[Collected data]
────────────────────

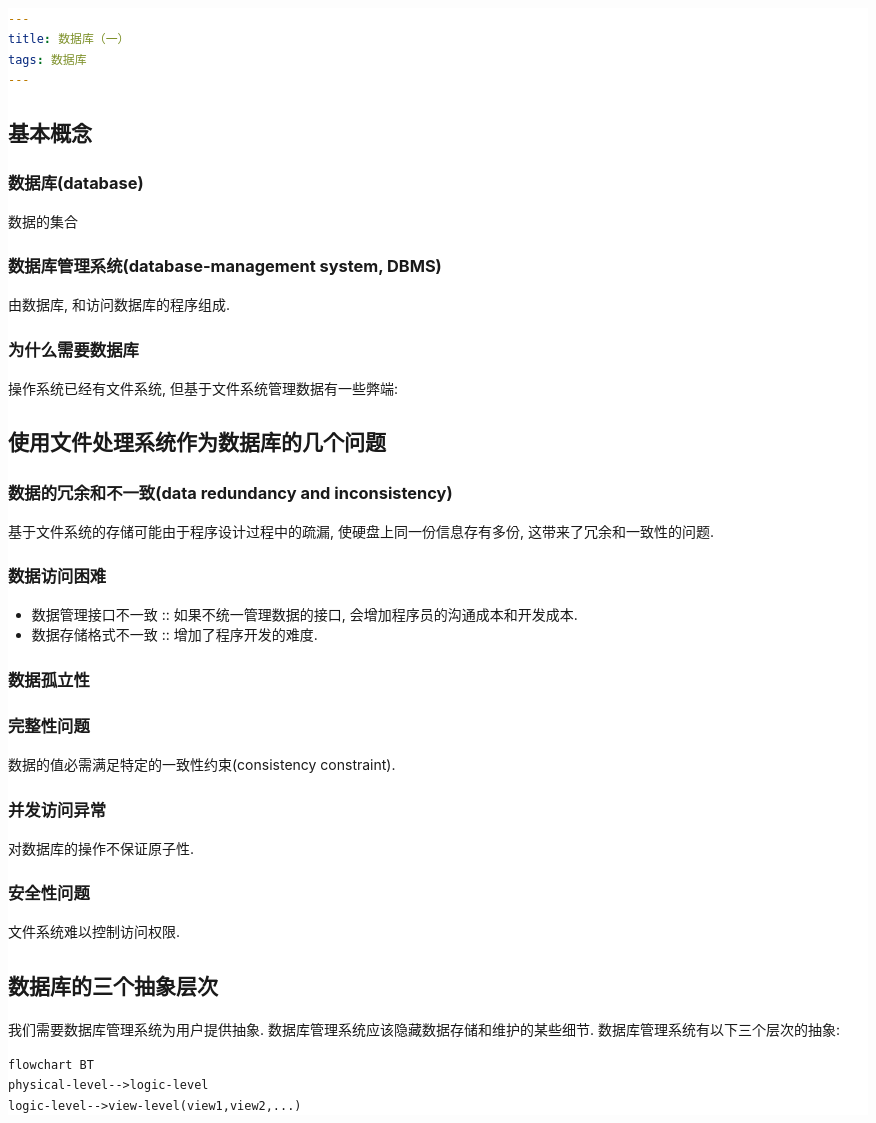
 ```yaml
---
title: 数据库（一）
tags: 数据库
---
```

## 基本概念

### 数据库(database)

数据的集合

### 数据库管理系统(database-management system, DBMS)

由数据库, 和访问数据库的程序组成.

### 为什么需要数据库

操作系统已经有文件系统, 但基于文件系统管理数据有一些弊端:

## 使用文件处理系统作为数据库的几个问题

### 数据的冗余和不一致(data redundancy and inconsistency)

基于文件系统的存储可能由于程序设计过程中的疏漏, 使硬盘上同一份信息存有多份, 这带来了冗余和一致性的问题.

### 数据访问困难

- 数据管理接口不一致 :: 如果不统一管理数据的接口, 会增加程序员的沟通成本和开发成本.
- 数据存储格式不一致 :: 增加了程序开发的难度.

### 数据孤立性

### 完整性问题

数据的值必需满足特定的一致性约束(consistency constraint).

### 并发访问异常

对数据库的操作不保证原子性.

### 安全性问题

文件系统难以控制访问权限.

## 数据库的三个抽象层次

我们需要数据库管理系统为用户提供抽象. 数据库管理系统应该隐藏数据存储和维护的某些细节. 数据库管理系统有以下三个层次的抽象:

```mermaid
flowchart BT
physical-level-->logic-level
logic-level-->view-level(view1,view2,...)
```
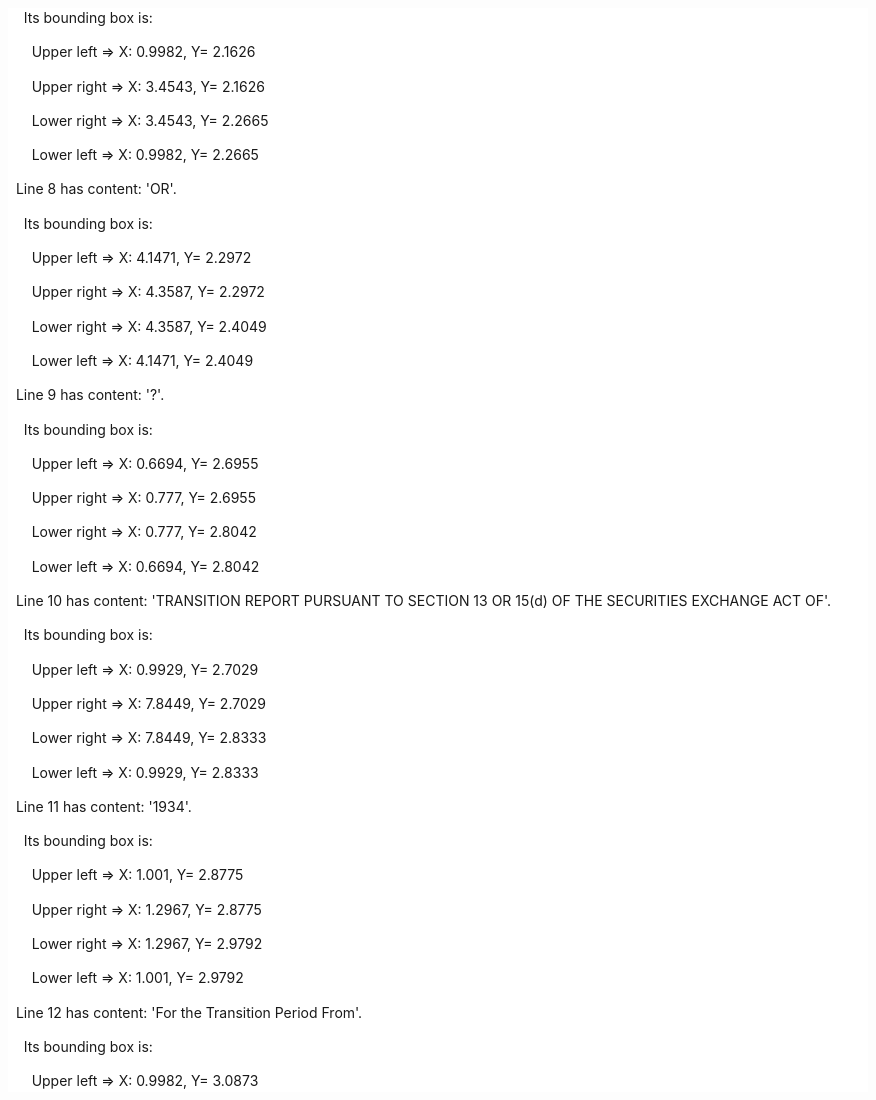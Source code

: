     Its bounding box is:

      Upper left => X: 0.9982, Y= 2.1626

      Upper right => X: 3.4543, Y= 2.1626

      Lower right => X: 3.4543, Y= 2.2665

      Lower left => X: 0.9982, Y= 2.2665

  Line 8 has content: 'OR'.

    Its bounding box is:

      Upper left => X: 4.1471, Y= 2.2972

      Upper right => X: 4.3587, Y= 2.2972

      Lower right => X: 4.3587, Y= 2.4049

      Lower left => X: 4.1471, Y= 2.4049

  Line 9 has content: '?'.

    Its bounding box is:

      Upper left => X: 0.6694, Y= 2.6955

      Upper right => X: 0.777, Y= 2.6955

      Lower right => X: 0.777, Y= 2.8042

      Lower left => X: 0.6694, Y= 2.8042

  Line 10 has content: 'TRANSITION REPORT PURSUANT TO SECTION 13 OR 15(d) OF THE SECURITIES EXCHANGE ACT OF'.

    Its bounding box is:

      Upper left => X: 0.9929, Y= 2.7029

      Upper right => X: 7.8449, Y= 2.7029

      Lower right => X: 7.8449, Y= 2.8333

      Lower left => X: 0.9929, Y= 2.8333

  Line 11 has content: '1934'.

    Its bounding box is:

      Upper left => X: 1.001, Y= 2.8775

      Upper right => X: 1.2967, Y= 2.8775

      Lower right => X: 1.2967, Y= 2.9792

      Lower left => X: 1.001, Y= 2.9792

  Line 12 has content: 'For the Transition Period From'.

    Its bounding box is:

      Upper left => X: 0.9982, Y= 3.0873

────────────────────

* THE TASK *
Copy out every entry above, character for character, excluding pictures.

* OUTPUT OF THE EXERCISE *
 ```yaml
---
title: 数据库（一）
tags: 数据库
---
```

## 基本概念

### 数据库(database)

数据的集合

### 数据库管理系统(database-management system, DBMS)

由数据库, 和访问数据库的程序组成.

### 为什么需要数据库

操作系统已经有文件系统, 但基于文件系统管理数据有一些弊端:

## 使用文件处理系统作为数据库的几个问题

### 数据的冗余和不一致(data redundancy and inconsistency)

基于文件系统的存储可能由于程序设计过程中的疏漏, 使硬盘上同一份信息存有多份, 这带来了冗余和一致性的问题.

### 数据访问困难

- 数据管理接口不一致 :: 如果不统一管理数据的接口, 会增加程序员的沟通成本和开发成本.
- 数据存储格式不一致 :: 增加了程序开发的难度.

### 数据孤立性

### 完整性问题

数据的值必需满足特定的一致性约束(consistency constraint).

### 并发访问异常

对数据库的操作不保证原子性.

### 安全性问题

文件系统难以控制访问权限.

## 数据库的三个抽象层次

我们需要数据库管理系统为用户提供抽象. 数据库管理系统应该隐藏数据存储和维护的某些细节. 数据库管理系统有以下三个层次的抽象:

```mermaid
flowchart BT
physical-level-->logic-level
logic-level-->view-level(view1,view2,...)
```
Source code

:     Its bounding box is:

      Upper left => X: 0.9982, Y= 2.1626

      Upper right => X: 3.4543, Y= 2.1626

      Lower right => X: 3.4543, Y= 2.2665

      Lower left => X: 0.9982, Y= 2.2665

  Line 8 has content: 'OR'.

    Its bounding box is:

      Upper left => X: 4.1471, Y= 2.2972

      Upper right => X: 4.3587, Y= 2.2972

      Lower right => X: 4.3587, Y= 2.4049

      Lower left => X: 4.1471, Y= 2.4049

  Line 9 has content: '?'.

    Its bounding box is:

      Upper left => X: 0.6694, Y= 2.6955

      Upper right => X: 0.777, Y= 2.6955

      Lower right => X: 0.777, Y= 2.8042

      Lower left => X: 0.6694, Y= 2.8042

  Line 10 has content: 'TRANSITION REPORT PURSUANT TO SECTION 13 OR 15(d) OF THE SECURITIES EXCHANGE ACT OF'.

    Its bounding box is:

      Upper left => X: 0.9929, Y= 2.7029

      Upper right => X: 7.8449, Y= 2.7029

      Lower right => X: 7.8449, Y= 2.8333

      Lower left => X: 0.9929, Y= 2.8333

  Line 11 has content: '1934'.

    Its bounding box is:

      Upper left => X: 1.001, Y= 2.8775

      Upper right => X: 1.2967, Y= 2.8775

      Lower right => X: 1.2967, Y= 2.9792

      Lower left => X: 1.001, Y= 2.9792

  Line 12 has content: 'For the Transition Period From'.

    Its bounding box is:

      Upper left => X: 0.9982, Y= 3.0873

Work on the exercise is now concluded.